I am known for many quotes: some mine, some of others. There is one I strive for every single day.
Specificity is the rule.”
Simple enough, right? Or is it?
For me, it calls into question our ability to actually be honest. We have to say what we mean, as well as mean what we say.
We have covered portions of this quote in some of the posts about questions. Failing to follow the rules leads to bizarre, dangerous and unpredictable results.
I am a stickler for answering the question which is asked. I do not assume to know what is going on in your cranium (if anything). I will not volunteer the information you are likely seeking because you ask me either a tangential or passive-aggressive question.
To be entirely frank, I often point out passive-aggressive questions as PA and refuse to answer on principle. If you would like for me to endorse your grasp of the concept, ask… I might. If you ask me a yes-or-no question, be prepared for “yes” or “no” with no further explanation. Surveys are easy, and thank you for aggregating my results with those of random others.
Likewise, if you ask me “how”, I will tell you “how” and will keep “why” to myself.

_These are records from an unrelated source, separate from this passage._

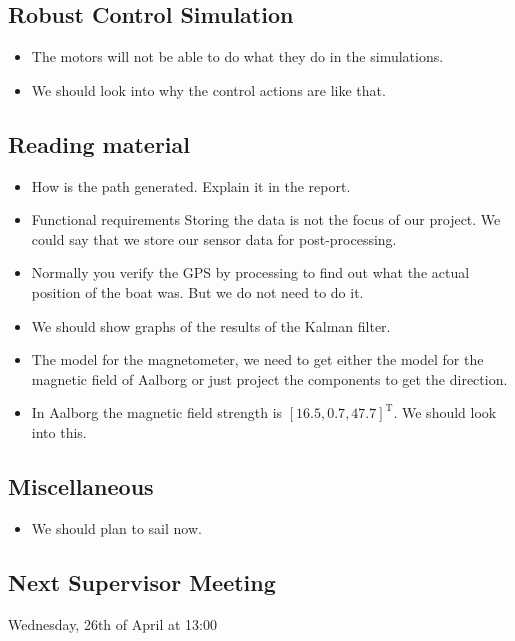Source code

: \subsection{Robust Control Simulation}
\begin{itemize}
    \item The motors will not be able to do what they do in the simulations.
    \item We should look into why the control actions are like that.
\end{itemize}
\subsection{Reading material}
\begin{itemize}
	\item How is the path generated. Explain it in the report.
	\item Functional requirements Storing the data is not the focus of our project. We could say that we store our sensor data for post-processing.
	\item Normally you verify the GPS by processing to find out what the actual position of the boat was. But we do not need to do it.
	\item We should show graphs of the results of the Kalman filter.
	\item The model for the magnetometer, we need to get either the model for the magnetic field of Aalborg or just project the components to get the direction.
	\item In Aalborg the magnetic field strength is $[16.5,0.7,47.7]^\mathrm{T}$. We should look into this.
\end{itemize}
\subsection{Miscellaneous}
\begin{itemize}
    \item We should plan to sail now. 
\end{itemize}

\subsection{Next Supervisor Meeting}
Wednesday, 26th of April at 13:00
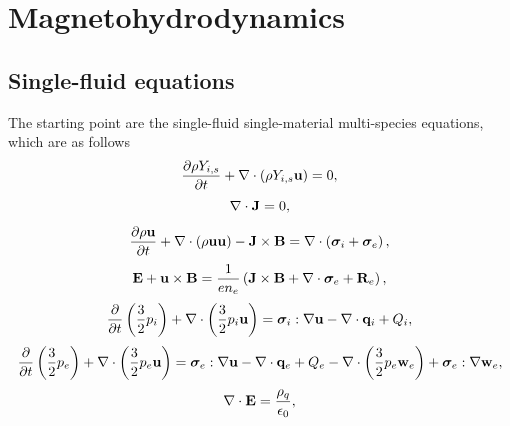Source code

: \documentclass[a4paper,11pt]{report}
\begin{document}
\chapter{Magnetohydrodynamics}
\section{Single-fluid equations}
The starting point are the single-fluid single-material multi-species equations, which are as follows 
\begin{equation}
    \label{eq:sf_sm_ms_ni}
    \frac{\partial \rho Y_{i,s}}{\partial t} + \nabla \cdot \left( \rho Y_{i,s} \mathbf{u} \right) = 0,
\end{equation}
\begin{equation}
    \label{eq:sf_sm_ms_ne}
    \nabla \cdot \mathbf{J} = 0,
\end{equation}
\begin{equation}
    \label{eq:sf_sm_ms_ui}
    \frac{\partial \rho \mathbf{u}}{\partial t} + \nabla \cdot \left( \rho \mathbf{u} \mathbf{u} \right) - \mathbf{J} \times \mathbf{B} = \nabla \cdot \left( \bm \sigma_i + \bm \sigma_e \right),
\end{equation}
\begin{equation}
    \label{eq:sf_sm_ms_ue}
    \mathbf{E} + \mathbf{u} \times \mathbf{B} = \frac{1}{e n_e} \left( \mathbf{J} \times \mathbf{B} + \nabla \cdot \bm \sigma_e + \mathbf{R}_e \right) ,
\end{equation}
\begin{equation}
    \label{eq:sf_sm_ms_iei}
    \frac{\partial}{\partial t} \left( \frac{3}{2} p_i \right) + \nabla \cdot \left( \frac{3}{2} p_i \mathbf{u} \right) = \bm \sigma_i : \nabla \mathbf{u} - \nabla \cdot \mathbf{q}_i + Q_i,
\end{equation}
\begin{equation}
    \label{eq:sf_sm_ms_iee}
    \frac{\partial}{\partial t} \left( \frac{3}{2} p_e \right) + \nabla \cdot \left( \frac{3}{2} p_e \mathbf{u} \right) = \bm \sigma_e : \nabla \mathbf{u} - \nabla \cdot \mathbf{q}_e + Q_e - \nabla \cdot \left( \frac{3}{2} p_e \mathbf{w}_e \right) + \bm \sigma_e : \nabla \mathbf{w}_e,
\end{equation}
\begin{equation}
    \label{eq:sf_sm_ms_maxwell_3}
    \nabla \cdot \mathbf{E} = \frac{\rho_q}{\epsilon_0},
\end{equation}
\end{document}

So, what about statements?
Allusions are a literary technique meant to ignite intrigue and suspense or to show connection to other parts of the story or real life. They have no business being the sole method of soliloquy. When they are, the message the listener gets is a short list:
- Speaker believes Listener should revere the ability to use indirect speech.
- Speaker really has no concept what the subject is.
- Speaker is convinced Listener is not as smart.
Is this something you want as a speaker or listener? Then, follow the rule!
Specificity is the rule.”
1. Indirect speech is a characteristic of passive-aggressive behavior. By allowing Listener to draw conclusions, when the wrong one comes out of the hat, Speaker has the knee-jerk, I never said that defense. Shameful.
2. Mixing metaphors and alluding to subjects about which Speaker has only nominal knowledge confuses those who understand all of the components of the mishmash being vomited from Speaker’s lips.
3. If Listener really is not as smart, Speaker should be using definitions, slides and show-and-tell to help Listener understand… not insulting Listener.
Is it really all that difficult to say what you mean? Do you know someone who has never made a definitive statement in the longevity of your relationship?